Hydrogels have been permeating medtech recently – with researcheres using them for tasks as varied as gluing detached retinas back together to stopping bleeding. Now, University of Michigan and Georgia Institute of Technology researchers are using the engineered polymeric material to heal intestinal damage caused by diseases like Crohn’s and ulcerative colitis.
A problematic method of growing stem cell clusters called organoids could be greatly improved by using hydrogels.
“Before, we were only able to grow mini-intestines in a matrix derived from a mouse tumor cell line,” Miguel Quiros Quesada, lead author of the study, said in a press release.
The composition of the matrix is variable and indeterminate, according to the research. The proteins could also have immunogenic, pathogenic and metastatic side effects if they are used in humans.
“We have shown that the hydrogel matrix helps the human intestinal organoids (HIOs) engraft into the intestinal tissue; they differentiate and accelerate the healing of the wound,” said Andrés J. García, professor in the Woodruff School of Mechanical Engineering at Georgia Tech. “This work provides a proof of principle for using stem cell-derived human intestinal organoids in a therapeutic setting.”
The researchers used hydrogels to form a matrix that can give HIOs a temporary structure while providing signals that allow cell clusters to differentiate and grow.
“The fully defined nature of these synthetic bioengineered hydrogels could make them ideal for use in human patients in the event that HIOs are used for therapy in the future,” Asma Nusrat, director of experimental pathology at the University of Michigan, said. “In this work, we demonstrated that the hydrogels facilitate the transplantation of HIOs into an injured intestine, suggesting that this technique has significant implications for treating intestinal injuries caused by diseases such as inflammatory bowel disease.”
The Georgia Tech-developed synthetic matrix uses an adhesive peptide and allows growing cells to cut through polymer crosslinks.
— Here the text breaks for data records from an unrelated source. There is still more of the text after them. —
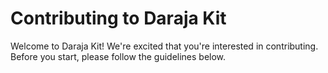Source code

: # Contributing to Daraja Kit

Welcome to Daraja Kit! We're excited that you're interested in contributing. Before you start, please follow the guidelines below.
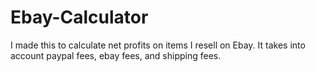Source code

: # Ebay-Calculator
I made this to calculate net profits on items I resell on Ebay. It takes into account paypal fees, ebay fees, and shipping fees.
It is able to be made consistently over and over again, independent of any cell line and with parts that can be characterized.
In the University of Michigan lab, researchers delivered the hydrogels with organoids into intestine wounds in immune-compromised animals using a tiny colonoscope. The cells were labeled so they could later be identified.
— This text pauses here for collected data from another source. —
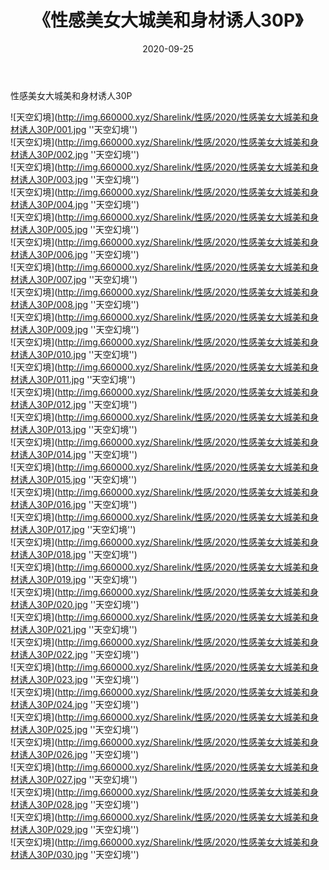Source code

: ﻿---
layout: post
title:  《性感美女大城美和身材诱人30P》
date:   2020-09-25
img: http://img.660000.xyz/Sharelink/性感/2020/性感美女大城美和身材诱人30P/000.jpg
categories: [美女, 性感, 泳衣]
---

性感美女大城美和身材诱人30P



![天空幻境](http://img.660000.xyz/Sharelink/性感/2020/性感美女大城美和身材诱人30P/001.jpg ''天空幻境'') <br>
![天空幻境](http://img.660000.xyz/Sharelink/性感/2020/性感美女大城美和身材诱人30P/002.jpg ''天空幻境'') <br>
![天空幻境](http://img.660000.xyz/Sharelink/性感/2020/性感美女大城美和身材诱人30P/003.jpg ''天空幻境'') <br>
![天空幻境](http://img.660000.xyz/Sharelink/性感/2020/性感美女大城美和身材诱人30P/004.jpg ''天空幻境'') <br>
![天空幻境](http://img.660000.xyz/Sharelink/性感/2020/性感美女大城美和身材诱人30P/005.jpg ''天空幻境'') <br>
![天空幻境](http://img.660000.xyz/Sharelink/性感/2020/性感美女大城美和身材诱人30P/006.jpg ''天空幻境'') <br>
![天空幻境](http://img.660000.xyz/Sharelink/性感/2020/性感美女大城美和身材诱人30P/007.jpg ''天空幻境'') <br>
![天空幻境](http://img.660000.xyz/Sharelink/性感/2020/性感美女大城美和身材诱人30P/008.jpg ''天空幻境'') <br>
![天空幻境](http://img.660000.xyz/Sharelink/性感/2020/性感美女大城美和身材诱人30P/009.jpg ''天空幻境'') <br>
![天空幻境](http://img.660000.xyz/Sharelink/性感/2020/性感美女大城美和身材诱人30P/010.jpg ''天空幻境'') <br>
![天空幻境](http://img.660000.xyz/Sharelink/性感/2020/性感美女大城美和身材诱人30P/011.jpg ''天空幻境'') <br>
![天空幻境](http://img.660000.xyz/Sharelink/性感/2020/性感美女大城美和身材诱人30P/012.jpg ''天空幻境'') <br>
![天空幻境](http://img.660000.xyz/Sharelink/性感/2020/性感美女大城美和身材诱人30P/013.jpg ''天空幻境'') <br>
![天空幻境](http://img.660000.xyz/Sharelink/性感/2020/性感美女大城美和身材诱人30P/014.jpg ''天空幻境'') <br>
![天空幻境](http://img.660000.xyz/Sharelink/性感/2020/性感美女大城美和身材诱人30P/015.jpg ''天空幻境'') <br>
![天空幻境](http://img.660000.xyz/Sharelink/性感/2020/性感美女大城美和身材诱人30P/016.jpg ''天空幻境'') <br>
![天空幻境](http://img.660000.xyz/Sharelink/性感/2020/性感美女大城美和身材诱人30P/017.jpg ''天空幻境'') <br>
![天空幻境](http://img.660000.xyz/Sharelink/性感/2020/性感美女大城美和身材诱人30P/018.jpg ''天空幻境'') <br>
![天空幻境](http://img.660000.xyz/Sharelink/性感/2020/性感美女大城美和身材诱人30P/019.jpg ''天空幻境'') <br>
![天空幻境](http://img.660000.xyz/Sharelink/性感/2020/性感美女大城美和身材诱人30P/020.jpg ''天空幻境'') <br>
![天空幻境](http://img.660000.xyz/Sharelink/性感/2020/性感美女大城美和身材诱人30P/021.jpg ''天空幻境'') <br>
![天空幻境](http://img.660000.xyz/Sharelink/性感/2020/性感美女大城美和身材诱人30P/022.jpg ''天空幻境'') <br>
![天空幻境](http://img.660000.xyz/Sharelink/性感/2020/性感美女大城美和身材诱人30P/023.jpg ''天空幻境'') <br>
![天空幻境](http://img.660000.xyz/Sharelink/性感/2020/性感美女大城美和身材诱人30P/024.jpg ''天空幻境'') <br>
![天空幻境](http://img.660000.xyz/Sharelink/性感/2020/性感美女大城美和身材诱人30P/025.jpg ''天空幻境'') <br>
![天空幻境](http://img.660000.xyz/Sharelink/性感/2020/性感美女大城美和身材诱人30P/026.jpg ''天空幻境'') <br>
![天空幻境](http://img.660000.xyz/Sharelink/性感/2020/性感美女大城美和身材诱人30P/027.jpg ''天空幻境'') <br>
![天空幻境](http://img.660000.xyz/Sharelink/性感/2020/性感美女大城美和身材诱人30P/028.jpg ''天空幻境'') <br>
![天空幻境](http://img.660000.xyz/Sharelink/性感/2020/性感美女大城美和身材诱人30P/029.jpg ''天空幻境'') <br>
![天空幻境](http://img.660000.xyz/Sharelink/性感/2020/性感美女大城美和身材诱人30P/030.jpg ''天空幻境'') <br>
After four weeks, the HIOs completely engrafted into the wounds and created 3D structures. The hydrogels disappeared and were replaced by natural extracellular matrix that the cells made themselves.
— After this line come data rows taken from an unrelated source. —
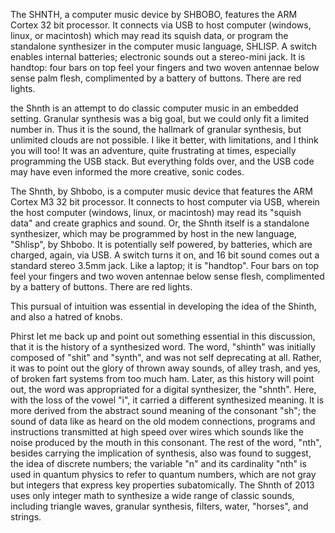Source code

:  The SHNTH, a computer music device by SHBOBO, features the ARM Cortex 32 bit processor. It connects via USB to host computer (windows, linux, or macintosh) which may read its squish data, or program the standalone synthesizer in the computer music language, SHLISP. A switch enables internal batteries; electronic sounds out a stereo-mini jack. It is handtop: four bars on top feel your fingers and two woven antennae below sense palm flesh, complimented by a battery of buttons. There are red lights. 

the Shnth is an attempt to do classic computer music in an embedded setting.  Granular synthesis was a big goal, but we could only fit a limited number in.  Thus it is the sound, the hallmark of granular synthesis, but unlimited clouds are not possible.  I like it better, with limitations, and I think you will too!  It was an adventure, quite frustrating at times, especially programming the USB stack.  But everything folds over, and the USB code may have even informed the more creative, sonic codes. 

The Shnth, by Shbobo, is a computer music device that features the ARM Cortex M3 32 bit processor. It connects to host computer via USB, wherein the host computer (windows, linux, or macintosh) may read its "squish data" and create graphics and sound. Or, the Shnth itself is a standalone synthesizer, which may be programmed by host in the new language, "Shlisp", by Shbobo. It is potentially self powered, by batteries, which are charged, again, via USB. A switch turns it on, and 16 bit sound comes out a standard stereo 3.5mm jack. Like a laptop; it is "handtop". Four bars on top feel your fingers and two woven antennae below sense flesh, complimented by a battery of buttons. There are red lights.

This pursual of intuition was essential in developing the idea of the Shinth, and also a hatred of knobs.  

Phirst let me back up and point out something essential in this discussion, that it is the history of a synthesized word.  The word, "shinth" was initially composed of "shit" and "synth", and was not self deprecating at all.  Rather, it was to point out the glory of thrown away sounds, of alley trash, and yes, of broken fart systems from too much ham.  Later, as this history will point out, the word was appropriated for a digital synthesizer, the "shnth".  Here, with the loss of the vowel "i", it carried a different synthesized meaning.  It is more derived from the abstract sound meaning of the consonant "sh"; the sound of data like as heard on the old modem connections, programs and instructions transmitted at high speed over wires which sounds like the noise produced by the mouth in this consonant.  The rest of the word, "nth", besides carrying the implication of synthesis, also was found to suggest, the idea of discrete numbers; the variable "n" and its cardinality "nth" is used in quantum physics to refer to quantum numbers, which are not gray but integers that express key properties subatomically.  The Shnth of 2013 uses only integer math to synthesize a wide range of classic sounds, including triangle waves, granular synthesis, filters, water, "horses", and strings.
“HIOs provide a powerful platform that recapitulates important features of the intestine — making them suitable to study normal and diseased tissue — and they are a potential tool for human therapy,” Jason Spence, associate professor of internal medicine at the University of Michigan Medical School, said. “These studies are proof of concept that HIOs embedded in the synthetic matrix might be used therapeutically to enhance mucosal wound repair in gastrointestinal diseases.”
Hydrogel properties can be modified to best fit the needs of the cells being hosted. The hydrogels used in the research were based on a four-armed, maleimide-terminated polyethylene glycol macromer that could support the expansion of HIOs and could support reproducible in vitro growth.
“Because our hydrogel system is modular, we can just plug in the peptide that is needed and alter other parameters to create the mechanical properties desired,” Ricardo Cruz-Acuña, graduate research assistant at Georgia Tech, said. “The specifics may be different for other cells intended for different applications.”
The researchers now hope to test their hydrogel matrix in animals that have a normal and healthy immune system and in disease models. They also hope to reduce the labor used to deliver the hydrogel material with HIOs. The researchers also add that research in larger animals would be needed before they could begin human trials.
Down the road, the researchers envision similar methods being used to repair damage in other organs, including the kidneys, lungs, liver and pancreas.
The research was published in the journal Nature Cell Biology.